I am so happy to present yet another wonderful post by Lisa. Without knowing she wrote about the reason why my sailing and Sahara seminars have such an impact:

Sometimes it happens, someone asks me:“What are you thinking about right now?“ Suddenly I am torn from my thoughts which were just wandering on their own. In order to come to a suitable answer I try to structure the chaos in my head and bring my thoughts into some order. But then my only answer is: “Well, nothing.at all“ Knowing that this is not true at all.

Because our brain never stops spinning the wheel.
Amazingly I find my own mind on special colorful routes, coming up with the most creative ideas when I am not productive at all. When I feel almost bored.
Like recently in Melbourne. Far away from my routines and social network I found myself with lots of time and my brain with unsuspected capacities. I used to stroll around without destination when my mind came up with a thunderstorm of thoughts – memories from my early childhood, the taste of long forgotten dishes; dialogues that have never happened; people I never met… it felt like a theatre play of my past, present and future mixed together with countless actors and endless storylines. Way too complex to put it into words. Daydreams…

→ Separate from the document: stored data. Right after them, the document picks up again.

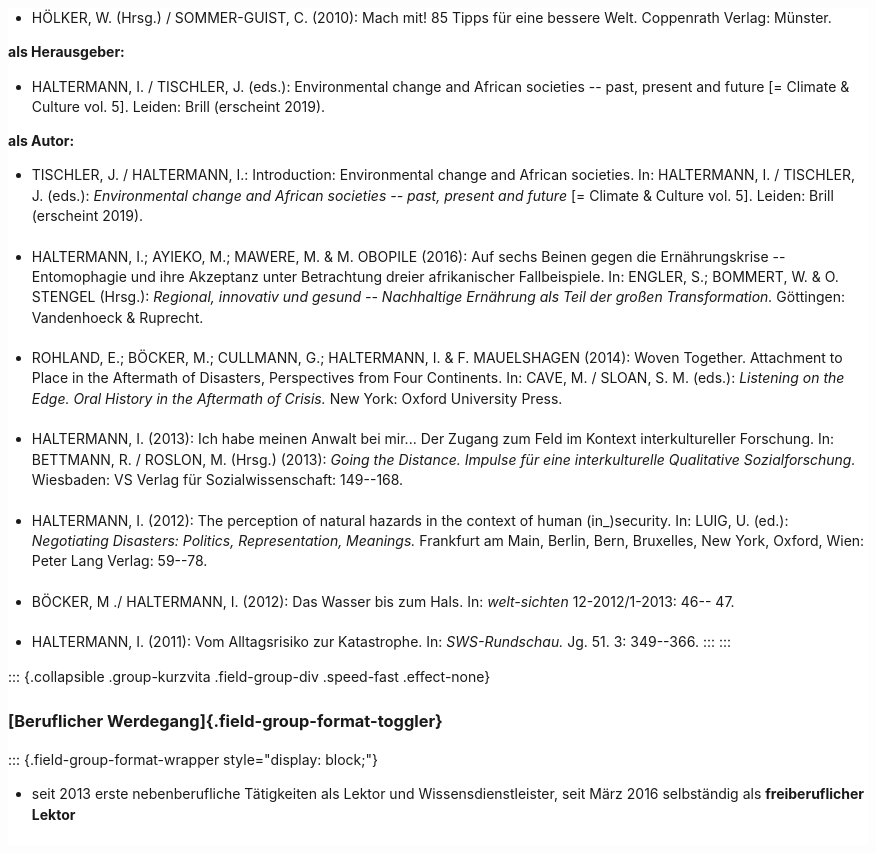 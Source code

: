 -   HÖLKER, W. (Hrsg.) / SOMMER-GUIST, C. (2010): Mach mit! 85 Tipps für
    eine bessere Welt. Coppenrath Verlag: Münster.

**als Herausgeber:**

-   HALTERMANN, I. / TISCHLER, J. (eds.): Environmental change and
    African societies -- past, present and future \[= Climate & Culture
    vol. 5\]. Leiden: Brill (erscheint 2019).

**als Autor:**

-   TISCHLER, J. / HALTERMANN, I.: Introduction: Environmental change
    and African societies. In: HALTERMANN, I. / TISCHLER, J. (eds.):
    *Environmental change and African societies -- past, present and
    future* \[= Climate & Culture vol. 5\]. Leiden: Brill (erscheint
    2019).\
     
-   HALTERMANN, I.; AYIEKO, M.; MAWERE, M. & M. OBOPILE (2016): Auf
    sechs Beinen gegen die Ernährungskrise -- Entomophagie und ihre
    Akzeptanz unter Betrachtung dreier afrikanischer Fallbeispiele. In:
    ENGLER, S.; BOMMERT, W. & O. STENGEL (Hrsg.): *Regional, innovativ
    und gesund -- Nachhaltige Ernährung als Teil der großen
    Transformation.* Göttingen: Vandenhoeck & Ruprecht.\
     
-   ROHLAND, E.; BÖCKER, M.; CULLMANN, G.; HALTERMANN, I. & F.
    MAUELSHAGEN (2014): Woven Together. Attachment to Place in the
    Aftermath of Disasters, Perspectives from Four Continents. In:
    CAVE, M. / SLOAN, S. M. (eds.): *Listening on the Edge. Oral History
    in the Aftermath of Crisis.* New York: Oxford University Press.\
     
-   HALTERMANN, I. (2013): Ich habe meinen Anwalt bei mir\... Der Zugang
    zum Feld im Kontext interkultureller Forschung. In: BETTMANN, R. /
    ROSLON, M. (Hrsg.) (2013): *Going the Distance. Impulse für eine
    interkulturelle Qualitative Sozialforschung.* Wiesbaden: VS Verlag
    für Sozialwissenschaft: 149--168.\
     
-   HALTERMANN, I. (2012): The perception of natural hazards in the
    context of human (in\_)security. In: LUIG, U. (ed.): *Negotiating
    Disasters: Politics, Representation, Meanings.* Frankfurt am Main,
    Berlin, Bern, Bruxelles, New York, Oxford, Wien: Peter Lang Verlag:
    59--78.\
     
-   BÖCKER, M ./ HALTERMANN, I. (2012): Das Wasser bis zum Hals. In:
    *welt-sichten* 12-2012/1-2013: 46-- 47.\
     
-   HALTERMANN, I. (2011): Vom Alltagsrisiko zur Katastrophe. In:
    *SWS-Rundschau.* Jg. 51. 3: 349--366.
:::
:::

::: {.collapsible .group-kurzvita .field-group-div .speed-fast .effect-none}
### [Beruflicher Werdegang]{.field-group-format-toggler}

::: {.field-group-format-wrapper style="display: block;"}
-   seit 2013 erste nebenberufliche Tätigkeiten als Lektor und
    Wissensdienstleister, seit März 2016 selbständig als
    **freiberuflicher Lektor**\
      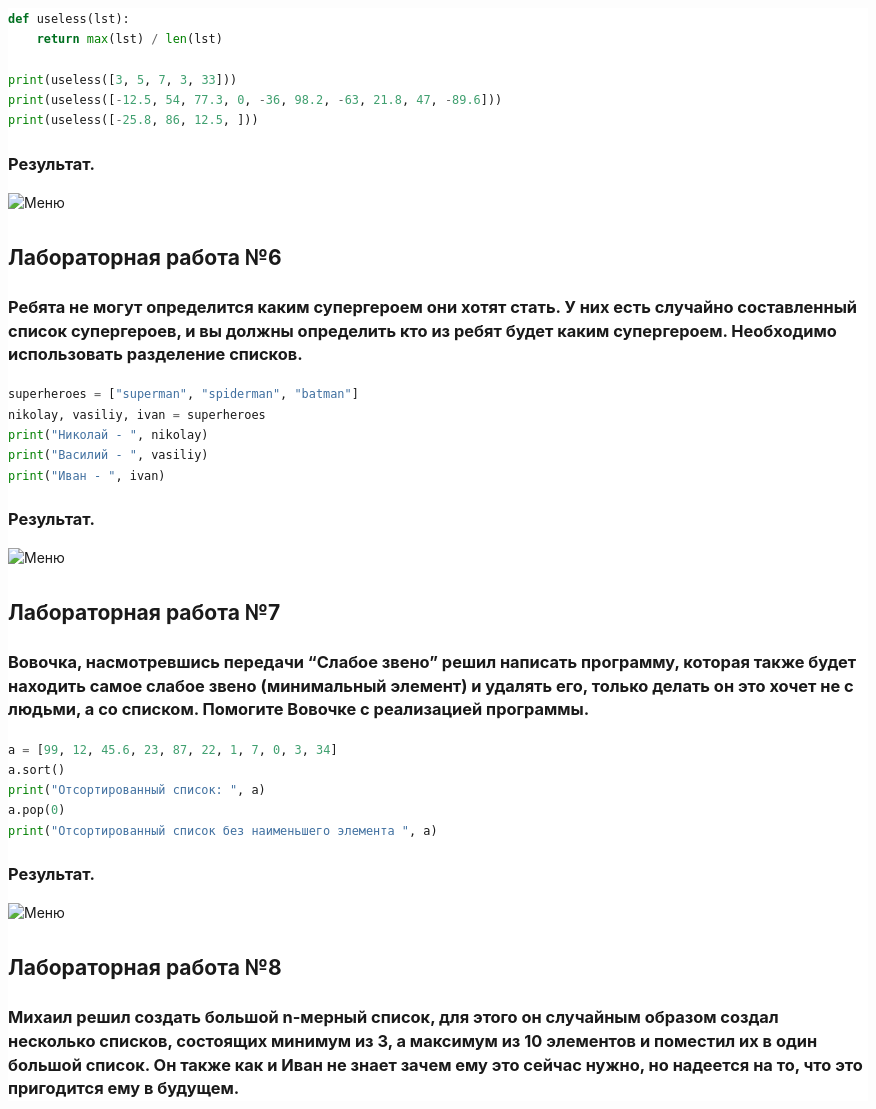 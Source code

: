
 ```python
def useless(lst):
    return max(lst) / len(lst)

print(useless([3, 5, 7, 3, 33]))
print(useless([-12.5, 54, 77.3, 0, -36, 98.2, -63, 21.8, 47, -89.6]))
print(useless([-25.8, 86, 12.5, ]))
```
### Результат.
![Меню](https://github.com/bigrodo/myproj/blob/Тема_5/pics/Lab5_5.png)

## Лабораторная работа №6
### Ребята не могут определится каким супергероем они хотят стать. У них есть случайно составленный список супергероев, и вы должны определить кто из ребят будет каким супергероем. Необходимо использовать разделение списков.

```python
superheroes = ["superman", "spiderman", "batman"]
nikolay, vasiliy, ivan = superheroes
print("Николай - ", nikolay)
print("Василий - ", vasiliy)
print("Иван - ", ivan)
```
### Результат.
![Меню](https://github.com/bigrodo/myproj/blob/Тема_5/pics/Lab5_6.png)

## Лабораторная работа №7
### Вовочка, насмотревшись передачи “Слабое звено” решил написать программу, которая также будет находить самое слабое звено (минимальный элемент) и удалять его, только делать он это хочет не с людьми, а со списком. Помогите Вовочке с реализацией программы. 
```python
a = [99, 12, 45.6, 23, 87, 22, 1, 7, 0, 3, 34]
a.sort()
print("Отсортированный список: ", a)
a.pop(0)
print("Отсортированный список без наименьшего элемента ", a)
```
### Результат.
![Меню](https://github.com/bigrodo/myproj/blob/Тема_5/pics/Lab5_7.png)

## Лабораторная работа №8
### Михаил решил создать большой n-мерный список, для этого он случайным образом создал несколько списков, состоящих минимум из 3, а максимум из 10 элементов и поместил их в один большой список. Он также как и Иван не знает зачем ему это сейчас нужно, но надеется на то, что это пригодится ему в будущем.
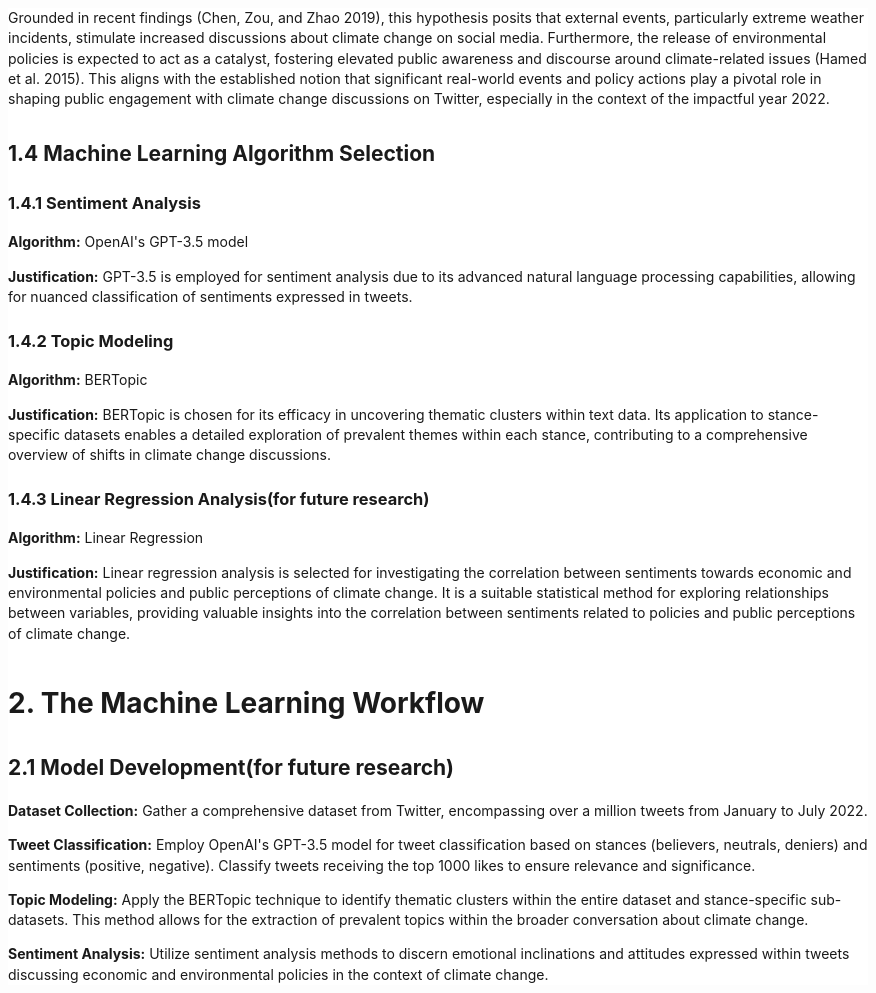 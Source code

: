 Grounded in recent findings (Chen, Zou, and Zhao 2019), this hypothesis posits that external events, particularly extreme weather incidents, stimulate increased discussions about climate change on social media. Furthermore, the release of environmental policies is expected to act as a catalyst, fostering elevated public awareness and discourse around climate-related issues (Hamed et al. 2015). This aligns with the established notion that significant real-world events and policy actions play a pivotal role in shaping public engagement with climate change discussions on Twitter, especially in the context of the impactful year 2022.

## 1.4 Machine Learning Algorithm Selection

### 1.4.1 Sentiment Analysis

**Algorithm:** OpenAI's GPT-3.5 model

**Justification:** GPT-3.5 is employed for sentiment analysis due to its advanced natural language processing capabilities, allowing for nuanced classification of sentiments expressed in tweets.

### 1.4.2 Topic Modeling

**Algorithm:** BERTopic

**Justification:** BERTopic is chosen for its efficacy in uncovering thematic clusters within text data. Its application to stance-specific datasets enables a detailed exploration of prevalent themes within each stance, contributing to a comprehensive overview of shifts in climate change discussions.

### 1.4.3 Linear Regression Analysis(for future research)

**Algorithm:** Linear Regression

**Justification:** Linear regression analysis is selected for investigating the correlation between sentiments towards economic and environmental policies and public perceptions of climate change. It is a suitable statistical method for exploring relationships between variables, providing valuable insights into the correlation between sentiments related to policies and public perceptions of climate change.

# 2. The Machine Learning Workflow

## 2.1 Model Development(for future research)

**Dataset Collection:** Gather a comprehensive dataset from Twitter, encompassing over a million tweets from January to July 2022.

**Tweet Classification:** Employ OpenAI's GPT-3.5 model for tweet classification based on stances (believers, neutrals, deniers) and sentiments (positive, negative). Classify tweets receiving the top 1000 likes to ensure relevance and significance.

**Topic Modeling:** Apply the BERTopic technique to identify thematic clusters within the entire dataset and stance-specific sub-datasets. This method allows for the extraction of prevalent topics within the broader conversation about climate change.

**Sentiment Analysis:** Utilize sentiment analysis methods to discern emotional inclinations and attitudes expressed within tweets discussing economic and environmental policies in the context of climate change.
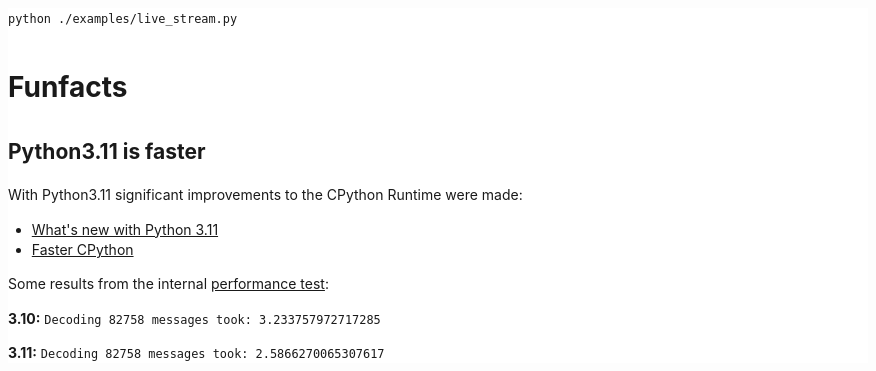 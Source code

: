 `python ./examples/live_stream.py`

# Funfacts

## Python3.11 is faster

With Python3.11 significant improvements to the CPython Runtime were made:

- [What's new with Python 3.11](https://docs.python.org/3/whatsnew/3.11.html)
- [Faster CPython](https://docs.python.org/3/whatsnew/3.11.html#whatsnew311-faster-cpython)

Some results from the internal [performance test](https://github.com/M0r13n/pyais/blob/master/tests/test_file_stream.py#L155):

**3.10:**
`Decoding 82758 messages took: 3.233757972717285`

**3.11:**
`Decoding 82758 messages took: 2.5866270065307617`
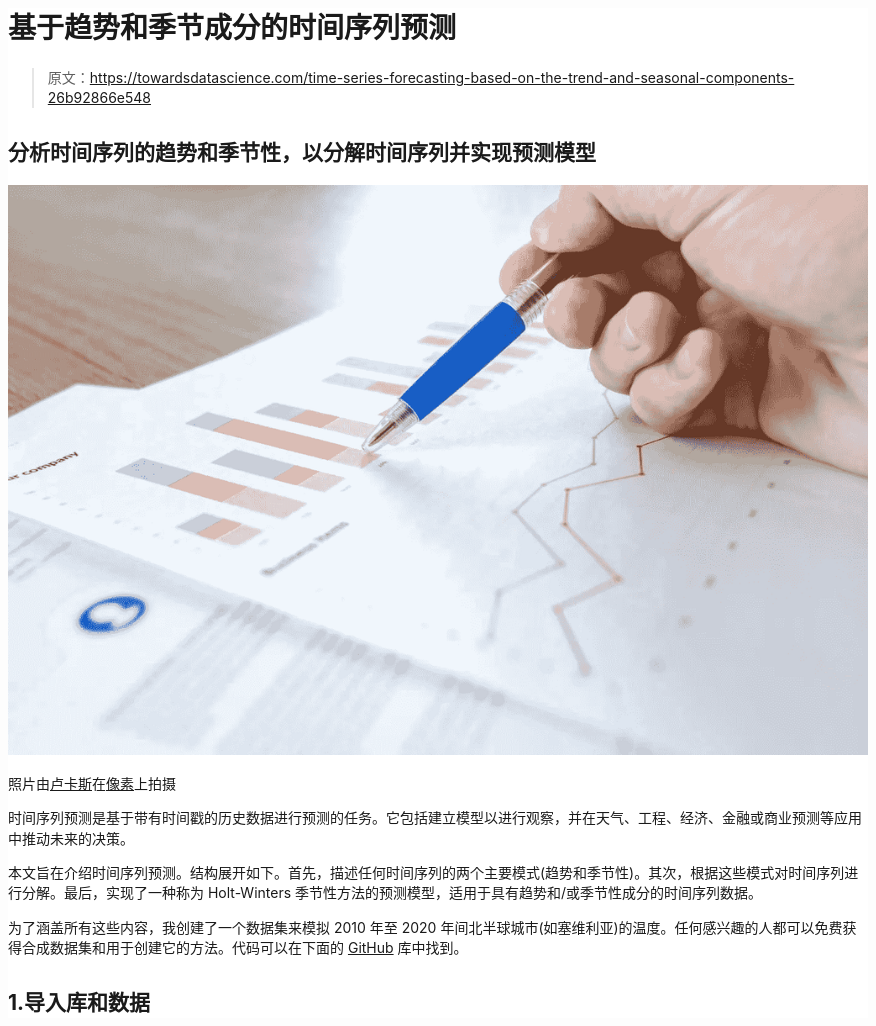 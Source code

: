 # 基于趋势和季节成分的时间序列预测

> 原文：<https://towardsdatascience.com/time-series-forecasting-based-on-the-trend-and-seasonal-components-26b92866e548>

## 分析时间序列的趋势和季节性，以分解时间序列并实现预测模型

![](img/231ade05af5499e5b2c0ef7a4f70a821.png)

照片由[卢卡斯](https://www.pexels.com/@goumbik)在[像素](https://www.pexels.com/photo/chart-close-up-data-desk-590022/)上拍摄

时间序列预测是基于带有时间戳的历史数据进行预测的任务。它包括建立模型以进行观察，并在天气、工程、经济、金融或商业预测等应用中推动未来的决策。

本文旨在介绍时间序列预测。结构展开如下。首先，描述任何时间序列的两个主要模式(趋势和季节性)。其次，根据这些模式对时间序列进行分解。最后，实现了一种称为 Holt-Winters 季节性方法的预测模型，适用于具有趋势和/或季节性成分的时间序列数据。

为了涵盖所有这些内容，我创建了一个数据集来模拟 2010 年至 2020 年间北半球城市(如塞维利亚)的温度。任何感兴趣的人都可以免费获得合成数据集和用于创建它的方法。代码可以在下面的 [GitHub](https://github.com/javiferfer/medium/blob/master/time_series_forecast/modeling_synthetic_dataset.ipynb) 库中找到。

## 1.导入库和数据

Some brain researchers explain those moments with the so called DMN (Default Mode Network) which gets activated when our brain is not occupied with other tasks. The DMN does not respond to stimulations from the outer world but is specialized in introspection and the processing of experiences. This makes it essential for the construction of our identities: In an ongoing inner monologue we are telling our own story over and over again. As if the DMN is working itself through a huge pile of ‚post its‘ that were hidden in our unconsciousness. Piled there through our daily experiences. And it keeps assigning, structuring, reinterpreting. Building the basis for reflected decisions.
That is why we come up with creative ideas and complex troubleshooting when we less expect them… under the shower, taking a run, or staring at the ceiling.
But in our modern overstimulated world, tight schedules keep our brain constantly challenged. And we don’t have much time for letting our thoughts wander. That’s why my experience in Melbourne taught me to leave space for idleness. Because I am more in line with myself and my life when I let my thoughts wander around regularly.
Aristotle would be proud – in antiquity the highest value was idleness.